Когда одна работа переходит в другую, а смена растягивается до 10-и, 12-и, 15-и часов, сознание становится ясным, как льдина. Разговоры о «нации», «гендере» и прочих «метанарративах» начинают казаться пением птиц. Я не хочу сказать, что эти песни не важны. Я просто понимаю, насколько далёкими являются их звуки от жизни трудящегося большинства.
1
Речь не о том, какие взгляды поёт птица. Речь о том, что всё, чего я хочу в конце трудового марафона – это тёплой еды, тихого вечера, доброго фильма, и крепкого сна. По пути ко всему этому я открываю зев сети, натыкаюсь на очередной пост «о будущем нашего народа», и сознаю, что это пишут и читают люди с избытком свободного времени. Им не нужно бороться за хлеб. И именно потому, что им не нужно за него бороться, они не понимают сути этой борьбы и рабочего дела. Их жизнь творится на другом уровне. Нею движет не нужда, не угроза голода, улицы и смерти, а желание улучшить своё лучшее положение. Иными словами, их борьба не за хлеб, а за жир.

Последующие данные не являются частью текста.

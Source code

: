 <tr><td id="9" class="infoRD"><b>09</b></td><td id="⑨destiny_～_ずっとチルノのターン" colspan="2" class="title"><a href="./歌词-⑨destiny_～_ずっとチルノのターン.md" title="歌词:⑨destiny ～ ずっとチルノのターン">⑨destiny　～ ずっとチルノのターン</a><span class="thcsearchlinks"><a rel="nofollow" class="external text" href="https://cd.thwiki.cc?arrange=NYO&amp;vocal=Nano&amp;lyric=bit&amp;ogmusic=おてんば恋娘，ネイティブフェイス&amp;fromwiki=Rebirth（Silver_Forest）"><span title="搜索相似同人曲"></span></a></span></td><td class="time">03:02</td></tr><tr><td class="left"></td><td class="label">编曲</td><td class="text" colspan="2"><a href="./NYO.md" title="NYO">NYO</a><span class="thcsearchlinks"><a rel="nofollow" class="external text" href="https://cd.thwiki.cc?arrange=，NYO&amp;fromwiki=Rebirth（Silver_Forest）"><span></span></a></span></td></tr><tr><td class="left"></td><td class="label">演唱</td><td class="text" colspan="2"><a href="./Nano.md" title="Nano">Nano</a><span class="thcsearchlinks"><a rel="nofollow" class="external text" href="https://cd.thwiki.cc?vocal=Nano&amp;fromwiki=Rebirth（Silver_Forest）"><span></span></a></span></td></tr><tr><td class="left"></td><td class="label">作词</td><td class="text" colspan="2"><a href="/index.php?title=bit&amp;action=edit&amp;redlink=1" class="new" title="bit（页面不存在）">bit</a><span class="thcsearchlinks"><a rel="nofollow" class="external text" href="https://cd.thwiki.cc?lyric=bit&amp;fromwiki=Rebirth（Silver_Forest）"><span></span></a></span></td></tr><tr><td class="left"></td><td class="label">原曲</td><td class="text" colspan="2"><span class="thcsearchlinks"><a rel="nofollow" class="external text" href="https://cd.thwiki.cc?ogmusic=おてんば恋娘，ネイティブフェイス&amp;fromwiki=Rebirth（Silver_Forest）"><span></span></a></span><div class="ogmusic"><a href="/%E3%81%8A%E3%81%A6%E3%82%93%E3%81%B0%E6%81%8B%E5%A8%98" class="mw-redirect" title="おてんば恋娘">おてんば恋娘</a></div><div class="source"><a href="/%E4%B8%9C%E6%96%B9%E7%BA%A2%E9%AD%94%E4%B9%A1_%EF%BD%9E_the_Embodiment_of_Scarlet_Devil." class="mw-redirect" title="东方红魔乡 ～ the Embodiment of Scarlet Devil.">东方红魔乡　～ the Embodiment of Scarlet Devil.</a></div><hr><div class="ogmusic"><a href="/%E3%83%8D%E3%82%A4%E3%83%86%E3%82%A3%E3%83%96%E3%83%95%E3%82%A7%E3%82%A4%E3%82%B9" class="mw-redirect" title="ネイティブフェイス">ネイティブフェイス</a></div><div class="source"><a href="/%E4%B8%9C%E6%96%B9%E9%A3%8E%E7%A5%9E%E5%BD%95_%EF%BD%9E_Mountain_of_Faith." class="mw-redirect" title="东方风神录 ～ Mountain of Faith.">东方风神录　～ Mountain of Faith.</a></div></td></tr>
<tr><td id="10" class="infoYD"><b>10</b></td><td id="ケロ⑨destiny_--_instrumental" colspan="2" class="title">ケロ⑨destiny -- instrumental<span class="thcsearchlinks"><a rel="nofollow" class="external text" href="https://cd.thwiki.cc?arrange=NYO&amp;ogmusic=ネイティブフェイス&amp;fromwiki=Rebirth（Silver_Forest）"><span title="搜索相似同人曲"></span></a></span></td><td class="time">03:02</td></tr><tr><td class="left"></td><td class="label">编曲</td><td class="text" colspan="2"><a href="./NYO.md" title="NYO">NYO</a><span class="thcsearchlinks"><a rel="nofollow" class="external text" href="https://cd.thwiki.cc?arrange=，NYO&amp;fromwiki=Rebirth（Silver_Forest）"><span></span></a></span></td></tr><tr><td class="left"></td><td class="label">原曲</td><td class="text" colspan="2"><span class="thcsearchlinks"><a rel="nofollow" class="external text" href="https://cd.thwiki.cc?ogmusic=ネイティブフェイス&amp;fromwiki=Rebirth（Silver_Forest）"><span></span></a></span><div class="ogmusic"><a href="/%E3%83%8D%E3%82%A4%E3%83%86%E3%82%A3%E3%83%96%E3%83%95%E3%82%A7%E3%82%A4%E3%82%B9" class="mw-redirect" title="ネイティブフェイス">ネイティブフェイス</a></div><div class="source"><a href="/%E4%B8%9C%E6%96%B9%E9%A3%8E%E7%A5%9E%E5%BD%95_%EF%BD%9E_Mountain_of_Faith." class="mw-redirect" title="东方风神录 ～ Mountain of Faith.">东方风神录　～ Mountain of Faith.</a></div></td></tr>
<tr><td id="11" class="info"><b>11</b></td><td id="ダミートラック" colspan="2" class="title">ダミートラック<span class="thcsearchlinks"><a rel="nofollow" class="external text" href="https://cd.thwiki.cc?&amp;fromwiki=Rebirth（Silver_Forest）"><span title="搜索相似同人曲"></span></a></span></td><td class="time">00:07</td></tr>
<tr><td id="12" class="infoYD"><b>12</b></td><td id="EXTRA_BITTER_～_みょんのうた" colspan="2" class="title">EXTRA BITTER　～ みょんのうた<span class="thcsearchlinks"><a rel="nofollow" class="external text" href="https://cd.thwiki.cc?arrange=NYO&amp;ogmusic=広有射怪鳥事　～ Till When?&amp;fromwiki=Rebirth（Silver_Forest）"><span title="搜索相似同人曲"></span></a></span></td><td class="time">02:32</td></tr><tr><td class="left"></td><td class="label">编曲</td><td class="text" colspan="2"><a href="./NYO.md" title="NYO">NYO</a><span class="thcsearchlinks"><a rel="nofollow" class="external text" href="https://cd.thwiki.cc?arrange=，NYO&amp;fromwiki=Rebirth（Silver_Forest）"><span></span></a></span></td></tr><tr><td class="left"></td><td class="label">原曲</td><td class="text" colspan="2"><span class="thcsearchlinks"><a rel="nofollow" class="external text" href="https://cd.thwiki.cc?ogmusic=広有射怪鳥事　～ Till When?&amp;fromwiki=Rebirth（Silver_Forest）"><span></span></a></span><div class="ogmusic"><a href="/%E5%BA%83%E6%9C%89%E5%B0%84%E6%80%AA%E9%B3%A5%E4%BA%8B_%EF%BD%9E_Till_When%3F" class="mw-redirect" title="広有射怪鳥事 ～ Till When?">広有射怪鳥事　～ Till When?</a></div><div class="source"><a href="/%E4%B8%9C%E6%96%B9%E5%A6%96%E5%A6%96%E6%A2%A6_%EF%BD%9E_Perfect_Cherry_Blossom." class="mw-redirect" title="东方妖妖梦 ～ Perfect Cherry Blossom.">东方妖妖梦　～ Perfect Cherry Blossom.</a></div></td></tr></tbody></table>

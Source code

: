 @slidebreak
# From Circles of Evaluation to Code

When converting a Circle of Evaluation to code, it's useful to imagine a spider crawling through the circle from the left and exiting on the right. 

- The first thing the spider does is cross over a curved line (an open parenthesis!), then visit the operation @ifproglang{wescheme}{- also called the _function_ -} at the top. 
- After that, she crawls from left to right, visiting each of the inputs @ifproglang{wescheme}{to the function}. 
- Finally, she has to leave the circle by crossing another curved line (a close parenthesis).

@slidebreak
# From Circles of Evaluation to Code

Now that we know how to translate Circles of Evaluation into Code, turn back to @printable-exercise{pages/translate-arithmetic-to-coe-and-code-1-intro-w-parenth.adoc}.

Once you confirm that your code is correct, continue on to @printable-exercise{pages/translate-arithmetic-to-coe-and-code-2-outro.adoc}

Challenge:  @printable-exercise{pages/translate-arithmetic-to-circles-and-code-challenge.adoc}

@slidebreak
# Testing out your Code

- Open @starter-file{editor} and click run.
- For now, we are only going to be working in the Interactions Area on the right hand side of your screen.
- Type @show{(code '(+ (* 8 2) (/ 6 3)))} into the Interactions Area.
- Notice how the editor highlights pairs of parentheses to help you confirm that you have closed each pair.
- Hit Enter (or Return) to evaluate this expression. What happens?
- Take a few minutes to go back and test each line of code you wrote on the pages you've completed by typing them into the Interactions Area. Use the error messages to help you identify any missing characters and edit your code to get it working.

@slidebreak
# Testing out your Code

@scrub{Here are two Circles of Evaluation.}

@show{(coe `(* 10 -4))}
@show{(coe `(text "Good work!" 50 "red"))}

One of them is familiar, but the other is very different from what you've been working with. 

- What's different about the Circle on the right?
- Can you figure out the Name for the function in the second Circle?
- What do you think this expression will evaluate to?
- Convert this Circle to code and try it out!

Я это не в укор, а к тому, что разница в опыте затрудняет эмпатию. Представители разных классов находятся в разном положении и обладают разными интересами. Из этой разницы возникает культура, сотканная из текстов, написанных классом, который понятия не имеет о жизни большинства.
Этот говорящий класс не стремится упразднить хозяйский порядок. Он хочет его улучшить, сделать эксплуатацию гуманной, а несправедливость демократичной. Потому что подсел. И занимает в системе угнетения более выгодное положение, которое даёт иной образ реальности, нежели та, в которой живёт большинство.
Сочувствуя рабочим, лучшие представители промежуточного класса пытаются выражать положение, в котором не находятся, и петь в интересах, угрожающих их собственным. На практике их риторическая демократия заканчивается там, где начинается частная собственность, и является иллюзией в мире, производством которого управляет не демос, а начальник (царь), совет директоров (политбюро), их банкиры, элиты, менты.
Либеральная интеллигенция любит мёртвых революционеров именно потому, что они мертвы, и в этом своём состоянии безопасны. Их трибуны дают возможность говорить правильные вещи, чувствовать себя хорошим человеком, и оставаться в положении ненасильственного бездействия сверху – парить над торжеством несправедливости, дающей среднему классу возможность парить.
2
Рабочий кажется немым. Ведь у него нет ни времени писать и читать тексты. Когда же микрофон попадает в его руки, он обнаруживает, что у него нет слов, кроме хозяйских. Хозяин дал ему язык и образ человека – понимание, что быть человеком значит быть, как хозяин: набивать щеки, переступать через ближнего, и делать вид, что ты – самый порядочный из мудаков.
Гуманитарии среднего класса пытаются вооружить рабочих «культурой», не понимая, что рабочий не общается с миром стишками. Речь не о том, что стишки не нужны, или что рабочие люди на них не способны. Речь о том, что труд говорит на языке профсоюза и забастовки, условий контракта и регуляции усилий на производстве. Борьба рабочих происходит на работе.
Демократия зависит не от того, что мы думаем, а от того, что мы делаем; как производим и распределяем блага – в руки какого класса отдаём плоды труда; способствуем ли росту ассоциативной и переговорной силы рабочих?
Ясно одно: сытый голодному не товарищ. Никто не добрый, и не злой. Всё хочет жить и действует, исходя из своих интересов, которые зависят от класса.
Не стоит ждать добра от тех, кто над тобой. Не стоит апеллировать к дыре на месте совести вампира. Как и пьянеть от милых либеральных песен.
За холстом на камине «гражданского общества» – жизнь рабочего большинства. В большинстве и нужно выстраивать фундамент демократии, которая начинается не с банта и памфлета, а с организации на производстве вещей и благ.